[[ PROVIDED DATA, beginning ]]

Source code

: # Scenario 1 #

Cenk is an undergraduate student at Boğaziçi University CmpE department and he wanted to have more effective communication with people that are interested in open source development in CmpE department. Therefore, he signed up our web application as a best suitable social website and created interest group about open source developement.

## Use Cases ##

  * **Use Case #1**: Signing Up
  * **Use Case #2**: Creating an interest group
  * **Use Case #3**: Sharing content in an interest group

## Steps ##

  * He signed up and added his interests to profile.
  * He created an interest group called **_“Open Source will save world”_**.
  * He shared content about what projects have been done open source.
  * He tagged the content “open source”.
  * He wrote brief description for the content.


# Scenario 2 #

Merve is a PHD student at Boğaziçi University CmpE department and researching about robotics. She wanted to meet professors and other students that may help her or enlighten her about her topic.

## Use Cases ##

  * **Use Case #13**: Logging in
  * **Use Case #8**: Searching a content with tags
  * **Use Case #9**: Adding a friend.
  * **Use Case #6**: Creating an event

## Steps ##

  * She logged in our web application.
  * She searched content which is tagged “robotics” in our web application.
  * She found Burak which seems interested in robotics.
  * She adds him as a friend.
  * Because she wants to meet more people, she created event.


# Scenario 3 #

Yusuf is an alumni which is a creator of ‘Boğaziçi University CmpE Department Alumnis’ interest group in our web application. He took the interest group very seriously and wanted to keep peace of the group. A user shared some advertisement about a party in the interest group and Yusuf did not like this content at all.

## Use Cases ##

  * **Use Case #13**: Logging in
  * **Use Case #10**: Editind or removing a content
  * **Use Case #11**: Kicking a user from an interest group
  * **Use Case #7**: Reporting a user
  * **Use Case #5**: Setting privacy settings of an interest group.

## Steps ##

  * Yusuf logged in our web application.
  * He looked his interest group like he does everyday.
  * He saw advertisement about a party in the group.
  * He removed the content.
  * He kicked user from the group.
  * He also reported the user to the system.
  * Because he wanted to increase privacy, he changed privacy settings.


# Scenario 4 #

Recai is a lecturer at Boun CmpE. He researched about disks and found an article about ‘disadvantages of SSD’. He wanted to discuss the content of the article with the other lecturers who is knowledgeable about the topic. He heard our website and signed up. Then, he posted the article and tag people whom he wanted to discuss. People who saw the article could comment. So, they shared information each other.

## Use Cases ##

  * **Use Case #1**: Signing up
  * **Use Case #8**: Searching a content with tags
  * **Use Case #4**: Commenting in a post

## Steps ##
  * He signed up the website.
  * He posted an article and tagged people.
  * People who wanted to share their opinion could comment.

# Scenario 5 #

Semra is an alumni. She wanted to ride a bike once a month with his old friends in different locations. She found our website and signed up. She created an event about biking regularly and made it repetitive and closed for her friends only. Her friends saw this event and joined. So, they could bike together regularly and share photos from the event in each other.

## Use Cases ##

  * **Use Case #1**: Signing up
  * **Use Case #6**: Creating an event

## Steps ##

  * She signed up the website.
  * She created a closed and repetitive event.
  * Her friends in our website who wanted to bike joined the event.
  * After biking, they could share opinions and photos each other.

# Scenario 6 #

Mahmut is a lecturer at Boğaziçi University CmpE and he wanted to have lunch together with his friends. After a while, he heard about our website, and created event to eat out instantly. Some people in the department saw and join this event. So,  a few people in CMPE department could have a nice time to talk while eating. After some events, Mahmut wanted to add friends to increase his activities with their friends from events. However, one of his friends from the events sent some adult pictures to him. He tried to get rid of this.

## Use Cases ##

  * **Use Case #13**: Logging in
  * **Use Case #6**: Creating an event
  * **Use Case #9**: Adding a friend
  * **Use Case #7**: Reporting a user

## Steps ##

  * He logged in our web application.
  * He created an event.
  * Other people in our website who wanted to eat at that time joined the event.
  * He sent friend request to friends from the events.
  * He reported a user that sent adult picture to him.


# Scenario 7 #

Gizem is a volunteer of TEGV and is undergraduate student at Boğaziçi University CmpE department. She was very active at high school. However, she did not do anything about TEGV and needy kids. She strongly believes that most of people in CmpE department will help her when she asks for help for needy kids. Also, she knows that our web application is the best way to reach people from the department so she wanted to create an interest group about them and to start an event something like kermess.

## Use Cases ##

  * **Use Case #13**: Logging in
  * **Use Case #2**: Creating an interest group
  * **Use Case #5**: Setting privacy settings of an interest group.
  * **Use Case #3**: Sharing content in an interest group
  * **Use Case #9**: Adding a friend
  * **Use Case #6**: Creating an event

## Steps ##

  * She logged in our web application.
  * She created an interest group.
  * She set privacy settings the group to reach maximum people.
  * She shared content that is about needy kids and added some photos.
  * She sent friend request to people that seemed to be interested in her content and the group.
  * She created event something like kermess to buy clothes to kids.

[[ PROVIDED DATA, end ]]
[[ PROVIDED DATA, beginning ]]

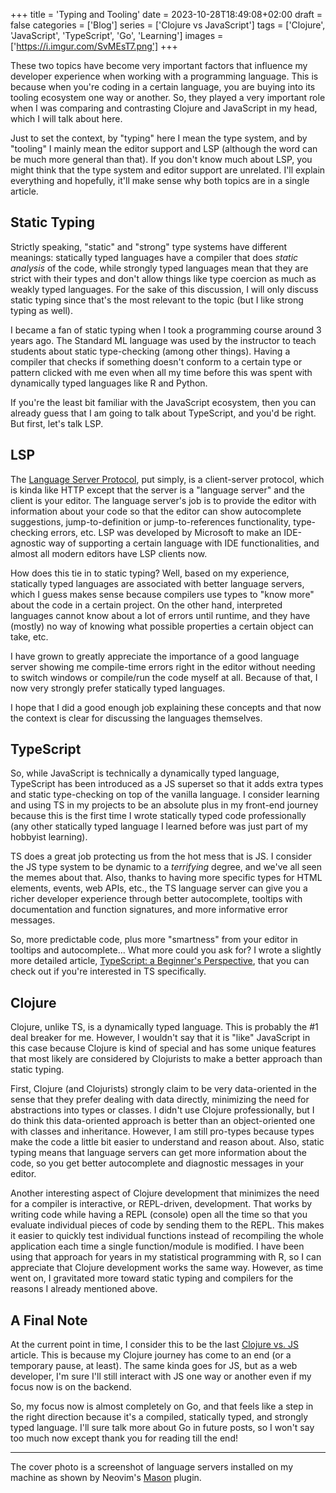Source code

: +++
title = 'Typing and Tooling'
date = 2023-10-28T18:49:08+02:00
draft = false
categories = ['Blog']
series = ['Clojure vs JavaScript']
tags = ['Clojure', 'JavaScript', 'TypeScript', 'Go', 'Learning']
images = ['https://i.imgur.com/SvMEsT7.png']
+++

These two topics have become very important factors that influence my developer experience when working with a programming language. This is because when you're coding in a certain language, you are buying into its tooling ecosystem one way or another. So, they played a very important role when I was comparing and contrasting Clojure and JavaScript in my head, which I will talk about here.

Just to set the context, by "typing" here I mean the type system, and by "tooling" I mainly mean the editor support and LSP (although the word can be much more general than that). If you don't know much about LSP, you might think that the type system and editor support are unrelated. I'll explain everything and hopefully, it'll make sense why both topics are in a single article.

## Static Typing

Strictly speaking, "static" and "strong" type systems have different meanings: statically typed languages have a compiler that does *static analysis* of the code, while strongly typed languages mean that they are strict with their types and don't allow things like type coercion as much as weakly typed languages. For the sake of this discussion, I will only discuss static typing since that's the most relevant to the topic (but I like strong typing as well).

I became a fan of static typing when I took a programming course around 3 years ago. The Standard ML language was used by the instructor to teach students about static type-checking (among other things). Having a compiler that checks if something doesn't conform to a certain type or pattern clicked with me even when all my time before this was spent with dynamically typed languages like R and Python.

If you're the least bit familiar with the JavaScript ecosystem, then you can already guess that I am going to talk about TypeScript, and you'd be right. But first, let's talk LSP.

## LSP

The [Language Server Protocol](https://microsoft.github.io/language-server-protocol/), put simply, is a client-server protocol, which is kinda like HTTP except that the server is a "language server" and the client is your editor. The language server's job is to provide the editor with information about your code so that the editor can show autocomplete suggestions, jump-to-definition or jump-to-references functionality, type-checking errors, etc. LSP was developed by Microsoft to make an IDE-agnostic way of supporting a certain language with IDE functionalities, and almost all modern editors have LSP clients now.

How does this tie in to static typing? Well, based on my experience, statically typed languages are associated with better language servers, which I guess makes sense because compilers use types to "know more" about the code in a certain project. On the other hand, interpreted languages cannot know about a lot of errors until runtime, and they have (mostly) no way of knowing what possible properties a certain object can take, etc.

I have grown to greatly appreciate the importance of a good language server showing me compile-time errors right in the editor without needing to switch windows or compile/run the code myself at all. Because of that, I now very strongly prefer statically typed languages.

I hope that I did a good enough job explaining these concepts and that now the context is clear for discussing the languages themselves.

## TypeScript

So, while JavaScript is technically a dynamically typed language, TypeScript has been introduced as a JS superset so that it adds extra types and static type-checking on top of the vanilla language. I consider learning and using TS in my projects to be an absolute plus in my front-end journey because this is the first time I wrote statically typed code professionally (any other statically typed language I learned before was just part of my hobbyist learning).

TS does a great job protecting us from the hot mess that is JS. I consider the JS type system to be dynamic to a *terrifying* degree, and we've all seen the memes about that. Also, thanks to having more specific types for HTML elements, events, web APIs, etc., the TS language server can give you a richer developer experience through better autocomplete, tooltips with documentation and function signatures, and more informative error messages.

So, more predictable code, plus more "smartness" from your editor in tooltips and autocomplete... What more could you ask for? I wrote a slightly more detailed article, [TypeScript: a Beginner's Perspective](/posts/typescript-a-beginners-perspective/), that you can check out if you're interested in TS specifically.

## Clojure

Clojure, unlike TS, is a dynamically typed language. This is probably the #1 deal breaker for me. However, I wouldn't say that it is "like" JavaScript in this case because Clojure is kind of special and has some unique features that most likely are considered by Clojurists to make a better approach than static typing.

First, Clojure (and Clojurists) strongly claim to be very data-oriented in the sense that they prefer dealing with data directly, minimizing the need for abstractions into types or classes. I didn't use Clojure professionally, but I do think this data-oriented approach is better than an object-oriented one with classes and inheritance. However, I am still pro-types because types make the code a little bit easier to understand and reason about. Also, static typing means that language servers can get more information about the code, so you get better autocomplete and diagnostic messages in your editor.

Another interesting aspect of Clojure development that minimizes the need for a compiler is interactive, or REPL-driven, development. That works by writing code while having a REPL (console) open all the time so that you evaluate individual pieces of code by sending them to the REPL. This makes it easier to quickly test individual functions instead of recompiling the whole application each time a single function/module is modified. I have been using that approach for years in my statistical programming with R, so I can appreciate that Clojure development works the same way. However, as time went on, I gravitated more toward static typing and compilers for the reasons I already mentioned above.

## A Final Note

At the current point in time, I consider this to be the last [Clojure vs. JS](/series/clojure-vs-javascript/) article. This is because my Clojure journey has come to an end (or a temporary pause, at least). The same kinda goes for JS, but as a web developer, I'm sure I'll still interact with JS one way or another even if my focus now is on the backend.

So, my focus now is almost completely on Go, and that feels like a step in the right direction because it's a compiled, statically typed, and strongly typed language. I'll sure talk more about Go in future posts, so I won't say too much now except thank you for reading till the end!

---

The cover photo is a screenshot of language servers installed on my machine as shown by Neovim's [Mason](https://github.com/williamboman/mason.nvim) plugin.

[[ PROVIDED DATA, end ]]

* WORK TASK *
Check each line of the material for the word "robotics". Copy the ones that have it.

* SOLVED EXERCISE *
Merve is a PHD student at Boğaziçi University CmpE department and researching about robotics. She wanted to meet professors and other students that may help her or enlighten her about her topic.
  * She searched content which is tagged “robotics” in our web application.
  * She found Burak which seems interested in robotics.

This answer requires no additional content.